WHAT YOU ARE ASKED TO DO
Take the line with "- Projects are" and all lines after it, through the end of the records below, and repeat them exactly.

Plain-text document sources
------------------------------

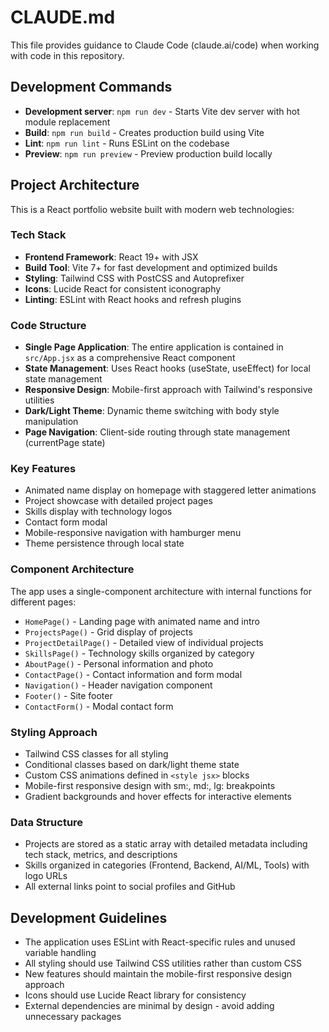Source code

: # CLAUDE.md

This file provides guidance to Claude Code (claude.ai/code) when working with code in this repository.

## Development Commands

- **Development server**: `npm run dev` - Starts Vite dev server with hot module replacement
- **Build**: `npm run build` - Creates production build using Vite
- **Lint**: `npm run lint` - Runs ESLint on the codebase
- **Preview**: `npm run preview` - Preview production build locally

## Project Architecture

This is a React portfolio website built with modern web technologies:

### Tech Stack
- **Frontend Framework**: React 19+ with JSX
- **Build Tool**: Vite 7+ for fast development and optimized builds
- **Styling**: Tailwind CSS with PostCSS and Autoprefixer
- **Icons**: Lucide React for consistent iconography
- **Linting**: ESLint with React hooks and refresh plugins

### Code Structure
- **Single Page Application**: The entire application is contained in `src/App.jsx` as a comprehensive React component
- **State Management**: Uses React hooks (useState, useEffect) for local state management
- **Responsive Design**: Mobile-first approach with Tailwind's responsive utilities
- **Dark/Light Theme**: Dynamic theme switching with body style manipulation
- **Page Navigation**: Client-side routing through state management (currentPage state)

### Key Features
- Animated name display on homepage with staggered letter animations
- Project showcase with detailed project pages
- Skills display with technology logos
- Contact form modal
- Mobile-responsive navigation with hamburger menu
- Theme persistence through local state

### Component Architecture
The app uses a single-component architecture with internal functions for different pages:
- `HomePage()` - Landing page with animated name and intro
- `ProjectsPage()` - Grid display of projects
- `ProjectDetailPage()` - Detailed view of individual projects
- `SkillsPage()` - Technology skills organized by category
- `AboutPage()` - Personal information and photo
- `ContactPage()` - Contact information and form modal
- `Navigation()` - Header navigation component
- `Footer()` - Site footer
- `ContactForm()` - Modal contact form

### Styling Approach
- Tailwind CSS classes for all styling
- Conditional classes based on dark/light theme state
- Custom CSS animations defined in `<style jsx>` blocks
- Mobile-first responsive design with sm:, md:, lg: breakpoints
- Gradient backgrounds and hover effects for interactive elements

### Data Structure
- Projects are stored as a static array with detailed metadata including tech stack, metrics, and descriptions
- Skills organized in categories (Frontend, Backend, AI/ML, Tools) with logo URLs
- All external links point to social profiles and GitHub

## Development Guidelines

- The application uses ESLint with React-specific rules and unused variable handling
- All styling should use Tailwind CSS utilities rather than custom CSS
- New features should maintain the mobile-first responsive design approach
- Icons should use Lucide React library for consistency
- External dependencies are minimal by design - avoid adding unnecessary packages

------------------------------

EXERCISE SOLUTION
- Projects are stored as a static array with detailed metadata including tech stack, metrics, and descriptions
- Skills organized in categories (Frontend, Backend, AI/ML, Tools) with logo URLs
- All external links point to social profiles and GitHub

## Development Guidelines

- The application uses ESLint with React-specific rules and unused variable handling
- All styling should use Tailwind CSS utilities rather than custom CSS
- New features should maintain the mobile-first responsive design approach
- Icons should use Lucide React library for consistency
- External dependencies are minimal by design - avoid adding unnecessary packages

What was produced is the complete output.